Hermanne Petit-Goave, "Papagayo"
In 1791 the Hatian Revolution began. It is said by historians, that an act of a single vodou houngan of Haiti's local populace, began the Great Expulsion, allowing Haiti to become its own governing nation. Hermanne Petit-Goave was not that houngan, but he was that houngan's apprentice, having joined his master in summoning the loas in drug-induced rapture, and sparkign the Fire of the People!

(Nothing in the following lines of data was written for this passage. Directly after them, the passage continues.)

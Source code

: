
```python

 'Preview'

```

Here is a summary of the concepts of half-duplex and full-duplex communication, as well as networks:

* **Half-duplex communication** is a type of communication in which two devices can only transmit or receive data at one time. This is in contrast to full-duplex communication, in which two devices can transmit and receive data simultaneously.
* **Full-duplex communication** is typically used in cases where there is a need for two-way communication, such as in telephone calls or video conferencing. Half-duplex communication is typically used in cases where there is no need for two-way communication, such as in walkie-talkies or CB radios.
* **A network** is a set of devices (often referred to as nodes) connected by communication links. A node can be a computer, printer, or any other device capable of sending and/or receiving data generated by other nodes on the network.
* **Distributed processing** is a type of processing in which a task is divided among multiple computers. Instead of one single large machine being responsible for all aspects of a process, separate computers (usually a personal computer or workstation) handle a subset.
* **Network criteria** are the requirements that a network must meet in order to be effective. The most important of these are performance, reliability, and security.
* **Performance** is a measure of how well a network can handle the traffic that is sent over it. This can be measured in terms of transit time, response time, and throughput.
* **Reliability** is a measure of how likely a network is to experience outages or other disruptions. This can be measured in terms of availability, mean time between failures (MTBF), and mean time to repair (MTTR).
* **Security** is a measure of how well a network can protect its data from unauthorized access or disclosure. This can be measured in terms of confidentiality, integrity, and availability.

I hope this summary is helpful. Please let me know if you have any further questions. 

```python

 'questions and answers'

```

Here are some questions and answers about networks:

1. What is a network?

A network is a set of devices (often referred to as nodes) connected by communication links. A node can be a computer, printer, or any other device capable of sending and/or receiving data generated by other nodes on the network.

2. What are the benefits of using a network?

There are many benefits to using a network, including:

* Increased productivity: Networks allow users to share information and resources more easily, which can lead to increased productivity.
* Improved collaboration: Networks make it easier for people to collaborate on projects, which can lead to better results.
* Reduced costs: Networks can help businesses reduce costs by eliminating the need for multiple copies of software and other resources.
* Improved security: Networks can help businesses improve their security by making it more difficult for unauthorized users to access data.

When all chaos broke out on the island, the young, impressionable Hermanne witnessed his master's death, the demise of Jean-Martin Egouzeide, the legendary sorcerer, better known as 'Great Guhma Snakeleg', and barely escaped with his own life, as the battle raged and the blood ran in the earth. Hermanne found his way aboard a raft and would have perished at sea, if he had not been rescued by spanish slavers, who captured him and brought him to the mysterious northern coast city he had heard of as a child, the New Orleans, the old one being in France, Hermanne knew. When the caravel docked, Hermanne Petit-Goave escaped, killing a lazing crewman, and taking the man's clothes, as well as an odd Napoleonic chapeau he had found on the ship. He lastly took with him a name, the same one the spanish sailors had kept calling him on board. From this day on, in this new city, he would be Papagayo, "the Parrot", as he was mocked by his erstwhile masters. His lao oft came in parrot form when he was a young boy, and thus, the Parrot, would now do.
Papagayo wishes to explore this great city, this melting pot of humanity, and gingerly choose his life's path. Eventually, he muses, he will return to Mother Haiti. In the meantime, the ebon foreigner is comforted in the fact that his laos and his minor sorceries will protect him from the unknown.